En 1960, el mundo descubrió que un debate podía ganarse o perderse según la pantalla. Quienes siguieron por radio el enfrentamiento entre John F. Kennedy y Richard Nixon creyeron que Nixon había estado más sólido; quienes lo vieron por televisión se convencieron de que Kennedy era el claro ganador. Fue la primera prueba de que la tecnología no solo transmite la política: la transforma.
La irrupción de Internet en los años noventa abrió un nuevo capítulo. La política dejó de ser un monólogo en mítines o entrevistas para convertirse en conversación: foros, correos electrónicos y páginas web inauguraron una dinámica distinta. Y con la llegada de Facebook en 2004 y Twitter en 2006, los líderes encontraron un escenario inmediato, global y viral.
La Primavera Árabe (2010–2012) demostró que un hashtag podía derribar gobiernos. Las plazas se llenaban porque antes se habían llenado los muros digitales. Y poco después, Donald Trump elevó el fenómeno a escala planetaria: un presidente que gobernaba con tuits, capaz de mover mercados, provocar crisis diplomáticas y dictar la agenda mediática con 140 caracteres.
Hoy, en 2025, la historia no se detiene. Dos ejemplos recientes marcan el inicio de un tiempo nuevo. En Albania, el gobierno presentó a Diella, una ministra virtual creada con inteligencia artificial para supervisar la contratación pública. Un experimento que abre preguntas inquietantes: ¿puede un algoritmo garantizar transparencia y eficiencia? ¿Quién responde cuando se equivoca una máquina?

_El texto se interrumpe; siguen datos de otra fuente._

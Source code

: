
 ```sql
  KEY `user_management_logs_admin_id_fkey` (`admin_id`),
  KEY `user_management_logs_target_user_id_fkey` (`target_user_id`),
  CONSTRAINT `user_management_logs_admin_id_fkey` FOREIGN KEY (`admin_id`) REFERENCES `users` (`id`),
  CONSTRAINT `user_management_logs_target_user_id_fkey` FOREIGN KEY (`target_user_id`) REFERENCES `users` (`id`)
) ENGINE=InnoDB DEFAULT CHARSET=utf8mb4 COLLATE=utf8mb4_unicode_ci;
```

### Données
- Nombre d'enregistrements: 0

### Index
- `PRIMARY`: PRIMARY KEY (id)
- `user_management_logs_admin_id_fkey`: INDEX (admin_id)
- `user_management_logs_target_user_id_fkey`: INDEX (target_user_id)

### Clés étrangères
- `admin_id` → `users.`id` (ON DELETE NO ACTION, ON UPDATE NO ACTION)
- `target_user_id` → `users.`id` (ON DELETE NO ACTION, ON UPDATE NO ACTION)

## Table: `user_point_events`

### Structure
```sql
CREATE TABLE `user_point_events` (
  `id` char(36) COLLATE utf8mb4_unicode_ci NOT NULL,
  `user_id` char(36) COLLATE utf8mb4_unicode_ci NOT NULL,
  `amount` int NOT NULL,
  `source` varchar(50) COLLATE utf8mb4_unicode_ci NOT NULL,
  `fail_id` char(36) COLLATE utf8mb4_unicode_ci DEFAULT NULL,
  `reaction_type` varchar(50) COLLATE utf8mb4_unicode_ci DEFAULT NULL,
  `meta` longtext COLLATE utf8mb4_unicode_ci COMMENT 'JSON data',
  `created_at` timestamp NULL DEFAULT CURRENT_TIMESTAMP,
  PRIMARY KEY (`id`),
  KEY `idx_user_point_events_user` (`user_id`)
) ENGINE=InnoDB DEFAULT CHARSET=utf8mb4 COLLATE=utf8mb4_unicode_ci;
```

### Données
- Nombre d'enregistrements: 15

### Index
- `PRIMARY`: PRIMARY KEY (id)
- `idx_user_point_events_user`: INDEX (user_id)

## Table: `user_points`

En paralelo, Nepal fue escenario de una protesta inédita. Miles de jóvenes de la llamada “Generación Z” se organizaron en Discord, una plataforma concebida para videojuegos, y desde ahí articularon demandas, propuestas y consensos. De ese proceso emergió la figura de Sushila Karki, exjueza de la Corte Suprema, quien fue juramentada como primera ministra interina, convirtiéndose en la primera mujer en ocupar el cargo en ese país. Su legitimidad no vino de un partido tradicional, sino de la fuerza social que se congregó en servidores digitales.
De Kennedy a Karki, pasando por Diella, la política ha transitado de la televisión a la inteligencia artificial, de los mítines a los algoritmos, de las plazas públicas a los servidores en línea. El poder ya no se entiende sin la tecnología: hoy los líderes deben escuchar en tiempo real, interpretar datos, leer emociones colectivas y responder con rapidez.
La moraleja es clara: la política no se extingue en la era digital, pero cambia de reglas. Y quien no entienda el papel de las pantallas, las redes y ahora los algoritmos, corre el riesgo de quedarse fuera de la conversación que define el futuro.